What I have been considering is whether there should be a well known alias that applies for the “project classpath” context, or whether there is something even more generally useful that could serve this purpose (and others)


isn't that already what the top level is for?


maybe :replace-jvm-opts could also be an option in aliases to reset the top level jvm opts

Alex Miller (Clojure team)12:03:20

The top level stuff is also used for -X calls


-X is made in the context of your project classpath, or am I missing something?

Alex Miller (Clojure team)12:03:46

I’m not sure if you mean that as a pro or con :)


What I mean is, when doing -X calls, why would you not want to have the top level jvm opts (if they were supported)

Alex Miller (Clojure team)12:03:44

Not sure, maybe you would

Alex Miller (Clojure team)12:03:20

I also do have an issue to do more validation of deps.edn against the specs, I just need to update some of those before I enable it


I brought this up two years ago.. I don't really know what to say. It's obviously an issue other people keep running into.


@U051V5LLP I think it's good that you expressed your concern and there are issues in both tools.deps and clj-kondo about it. I'll try to get it into the new clj-kondo release, but I'm sure you are aware that each project has a backlog and it can sometimes take more than two years for an issue to be resolved because there are even more important issues to work on.


I think the reason this one may be “special” is that Java library path is more like a class path than any other opt; in this case I definitely want it on by default for this project


Wasn't there also some global environment variable for this btw? CLJ_JVM_OPTS


Maybe; I’ve been using JVM_OPTS directly since that also does what I want :D


CLJ_JVM_OPTS is only for classpath construction, not for the "app" itself


It's pretty obvious there are structural issues with the maintenance of these core projects. There's a long chain of great devs who have attempted to contribute to clojure and related core libs are now permanently absent from the community... It may seem like a digression, but the point is that if only one or two people can (practically, not technically) contribute to these core projects, they're just not going to get the attention they require for being core pieces of the clojure workflow. And the language and its community are suffering because of it. I think it's pretty cliché in the clojure community at this point, but that doesn't make it less frustrating. Again the point is that what a tool does says things about the people and community behind it regardless of the explicit words communicated. I know it's pointless to write these words as many before me have done the same to no avail, but, well, I'm frustrated with the clojure community and I think it can be useful for other people to hear that in the hope that it influences some positive changes.
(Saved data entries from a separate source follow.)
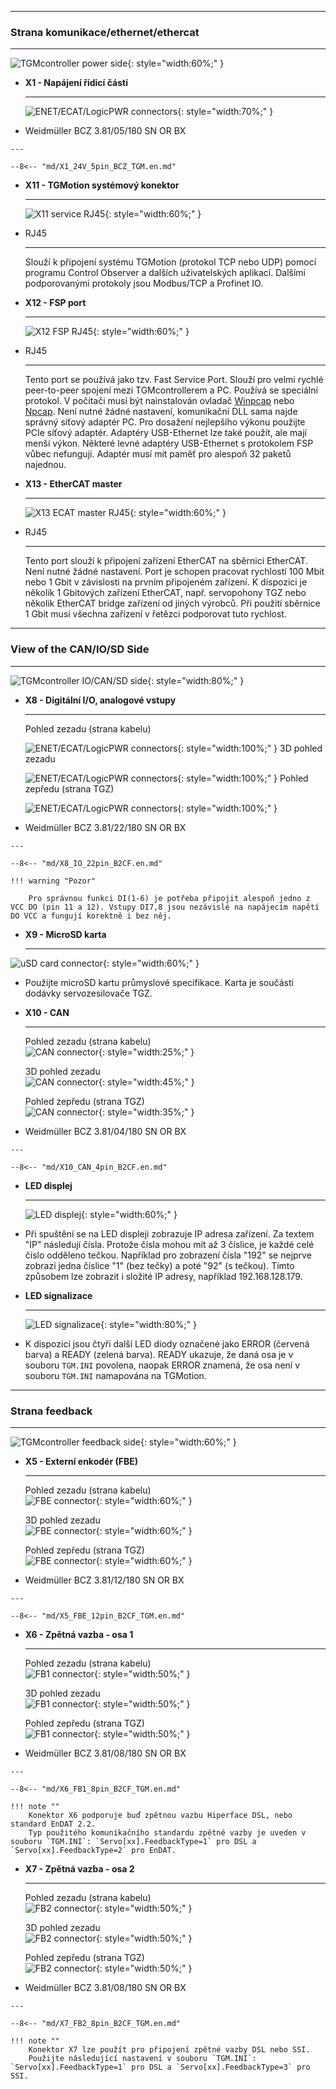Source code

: <!--##Konektory-->
___
### Strana komunikace/ethernet/ethercat
___

![TGMcontroller power side](../img/PWRside.png){: style="width:60%;" }


<div class="grid cards" markdown>

-   **X1 - Napájení řídicí části**

    ---
	![ENET/ECAT/LogicPWR connectors](../../../../source/img/1940760000.svg){: style="width:70%;" }

-    Weidmüller BCZ 3.81/05/180 SN OR BX

	---

	--8<-- "md/X1_24V_5pin_BCZ_TGM.en.md"
	
-   **X11 - TGMotion systémový konektor**

    ---
	![X11 service RJ45](../../../../source/img/RJ45_X11_service.png){: style="width:60%;" }

-   RJ45

	---

	Slouží k připojení systému TGMotion (protokol TCP nebo UDP) pomocí programu Control Observer a dalších uživatelských aplikací.
	Dalšími podporovanými protokoly jsou Modbus/TCP a Profinet IO.
		
-   **X12 - FSP port**

    ---
	![X12 FSP RJ45](../../../../source/img/RJ45_X12_FSP.png){: style="width:60%;" }

-   RJ45

	---

	Tento port se používá jako tzv. Fast Service Port. 
	Slouží pro velmi rychlé peer-to-peer spojení mezi TGMcontrollerem a PC.
	Používá se speciální protokol.
	V počítači musí být nainstalován ovladač [Winpcap](https://www.winpcap.org/) nebo [Npcap](https://npcap.com/). 
	Není nutné žádné nastavení, komunikační DLL sama najde správný síťový adaptér PC. 
	Pro dosažení nejlepšího výkonu použijte PCIe síťový adaptér.
	Adaptéry USB-Ethernet lze také použít, ale mají menší výkon.
	Některé levné adaptéry USB-Ethernet s protokolem FSP vůbec nefungují.
	Adaptér musí mít paměť pro alespoň 32 paketů najednou.
	
-   **X13 - EtherCAT master**

    ---
	![X13 ECAT master RJ45](../../../../source/img/RJ45_X13_master.png){: style="width:60%;" }

-   RJ45

	---

	Tento port slouží k připojení zařízení EtherCAT na sběrnici EtherCAT.
	Není nutné žádné nastavení.
	Port je schopen pracovat rychlostí 100 Mbit nebo 1 Gbit v závislosti na prvním připojeném zařízení.
	K dispozici je několik 1 Gbitových zařízení EtherCAT, např. servopohony TGZ nebo několik EtherCAT bridge zařízení od jiných výrobců.
	Při použití sběrnice 1 Gbit musí všechna zařízení v řetězci podporovat tuto rychlost.
	
	

</div>	

___
### View of the CAN/IO/SD Side
___

![TGMcontroller IO/CAN/SD side](../img/IOside.png){: style="width:80%;" }

<div class="grid cards" markdown>

-   **X8 - Digitální I/O, analogové vstupy**

    ---
	Pohled zezadu (strana kabelu)   
	
	![ENET/ECAT/LogicPWR connectors](../../../../source/img/1277370000.svg){: style="width:100%;" }
	3D pohled zezadu   
	
	![ENET/ECAT/LogicPWR connectors](../../../../source/img/1277370000_1.svg){: style="width:100%;" }
	Pohled zepředu (strana TGZ)   
	
	![ENET/ECAT/LogicPWR connectors](../../../../source/img/1277370000_2.svg){: style="width:100%;" }

-    Weidmüller BCZ 3.81/22/180 SN OR BX

	---

	--8<-- "md/X8_IO_22pin_B2CF.en.md"
	
	!!! warning "Pozor"	
	
		Pro správnou funkci DI(1-6) je potřeba připojit alespoň jedno z VCC DO (pin 11 a 12). Vstupy DI7,8 jsou nezávislé na napájecím napětí DO VCC a fungují korektně i bez něj.
	
-   **X9 - MicroSD karta**

    ---
![uSD card connector](../../../../source/img/uSD.png){: style="width:60%;" }

-    Použijte microSD kartu průmyslové specifikace. Karta je součástí dodávky servozesilovače TGZ.

-   **X10 - CAN**

    ---
	Pohled zezadu (strana kabelu)   
	![CAN connector](../../../../source/img/1277270000.svg){: style="width:25%;" }
	
	3D pohled zezadu   
	![CAN connector](../../../../source/img/1277270000_1.svg){: style="width:45%;" }
	
	Pohled zepředu (strana TGZ)   
	![CAN connector](../../../../source/img/1277270000_2.svg){: style="width:35%;" }

-    Weidmüller BCZ 3.81/04/180 SN OR BX

    ---

	--8<-- "md/X10_CAN_4pin_B2CF.en.md"
	
-	**LED displej**

	---
	
	![LED displej](../../../../source/img/TGZ_LED.png){: style="width:60%;" }
	
-	Při spuštění se na LED displeji zobrazuje IP adresa zařízení.
	Za textem "IP" následují čísla.
	Protože čísla mohou mít až 3 číslice, je každé celé číslo odděleno tečkou.
	Například pro zobrazení čísla "192" se nejprve zobrazí jedna číslice "1" (bez tečky) a poté "92" (s tečkou).
	Tímto způsobem lze zobrazit i složité IP adresy, například 192.168.128.179.

-	**LED signalizace**

	---
	
	![LED signalizace](../../../../source/img/LEDsig.png){: style="width:80%;" }
	
-	K dispozici jsou čtyři další LED diody označené jako ERROR (červená barva) a READY (zelená barva).
	READY ukazuje, že daná osa je v souboru `TGM.INI` povolena, naopak ERROR znamená, že osa není v souboru `TGM.INI` namapována na TGMotion.
	

</div>

___
### Strana feedback
___

![TGMcontroller feedback side](../img/FBside.png){: style="width:60%;" }

<div class="grid cards" markdown>

-   **X5 - Externí enkodér (FBE)**

    ---
	Pohled zezadu (strana kabelu) 	
	![FBE connector](../../../../source/img/1277320000.svg){: style="width:60%;" }
	
	3D pohled zezadu   
	![FBE connector](../../../../source/img/1277320000_1.svg){: style="width:60%;" }
	
	Pohled zepředu (strana TGZ)   
	![FBE connector](../../../../source/img/1277320000_2.svg){: style="width:60%;" }	

-    Weidmüller BCZ 3.81/12/180 SN OR BX

	---

	--8<-- "md/X5_FBE_12pin_B2CF_TGM.en.md"

-   **X6 - Zpětná vazba - osa 1**

    ---
	
	Pohled zezadu (strana kabelu) 	
	![FB1 connector](../../../../source/img/1277290000.svg){: style="width:50%;" }
	
	3D pohled zezadu   
	![FB1 connector](../../../../source/img/1277290000_1.svg){: style="width:50%;" }
	
	Pohled zepředu (strana TGZ)   
	![FB1 connector](../../../../source/img/1277290000_2.svg){: style="width:50%;" }

-    Weidmüller BCZ 3.81/08/180 SN OR BX

    ---

	--8<-- "md/X6_FB1_8pin_B2CF_TGM.en.md"
	
	!!! note ""
		Konektor X6 podporuje buď zpětnou vazbu Hiperface DSL, nebo standard EnDAT 2.2.
		Typ použitého komunikačního standardu zpětné vazby je uveden v souboru `TGM.INI`: `Servo[xx].FeedbackType=1` pro DSL a `Servo[xx].FeedbackType=2` pro EnDAT.
	
-   **X7 - Zpětná vazba - osa 2**

    ---
	
	Pohled zezadu (strana kabelu) 	
	![FB2 connector](../../../../source/img/1277290000.svg){: style="width:50%;" }
	
	3D pohled zezadu   
	![FB2 connector](../../../../source/img/1277290000_1.svg){: style="width:50%;" }
	
	Pohled zepředu (strana TGZ)   
	![FB2 connector](../../../../source/img/1277290000_2.svg){: style="width:50%;" }

-    Weidmüller BCZ 3.81/08/180 SN OR BX

    ---

	--8<-- "md/X7_FB2_8pin_B2CF_TGM.en.md"
	
	!!! note ""
		Konektor X7 lze použít pro připojení zpětné vazby DSL nebo SSI.
		Použijte následující nastavení v souboru `TGM.INI`: `Servo[xx].FeedbackType=1` pro DSL a `Servo[xx].FeedbackType=3` pro SSI.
there are pros and cons to how projects are managed


Coming in the release later today


I just wanted to say that the comment I left the other day was unproductive and wanted to apologize for it. The core desire is to see clojure grow, and I was frustrated from personal experiences of using clojure on projects with other developers (both new to clojure and experienced ones used to leiningen) who had a hard time dealing with the tooling around the language and I thought that if the tooling was made more user-friendly it could help grow the clojure community by making a positive first experience and nth experience for developers instead of one of frustration. The lack of basic error/syntax checking and reporting to users in tools.deps was one obvious way (to me) to do that, and the fact that it is unaddressed years later messages to me that this is not important as compared to other things. I know there is only so much time to get things done so the thought was that if the core were more welcoming to contributors then these sort of quality of life issues could be addressed more quickly, thus improving the experience of using clojure for everyone. However, like borkdude said, there are trade-offs in all things and I know this is the way clojure is managed and should not expect differently, but it is still frustrating when you see things that could be made better but are not, even if you understand why they are not. The desire is to help out but I know from the high profile exits of attempted clojure contributors that path is fraught. Hence the frustrated comment. Anyway, thanks for the continued work on the tooling, I'm sure it will improve over time and I know the best/only way out is through.

❤️ 2
Alex Miller (Clojure team)13:03:15

Providing better feedback is something we care about and looking back at the prior thread, I did do work at the time to update the specs but never got to the point of enabling it for validation. Because it was never logged it eventually fell off the plate in the usual deluge. Enhancement requests can be logged at and I sweep through those to make tickets at least once per week. We prioritize (partially) based on votes there. I do have a very recent ticket ( that raised this again and when I next have time to work through tdeps issues it’s high on my list. I don’t think we have a good ask Clojure question related to this, so would be happy for you to write one so it can be voted on. I am happy to look at patches for stuff like this and anything else of course - we apply patches from contributors literally all the time all over the contrib projects. Re the so-called “high profile exits”, let’s just say that that summary is reductive and there’s a lot more nuance in what actually happened.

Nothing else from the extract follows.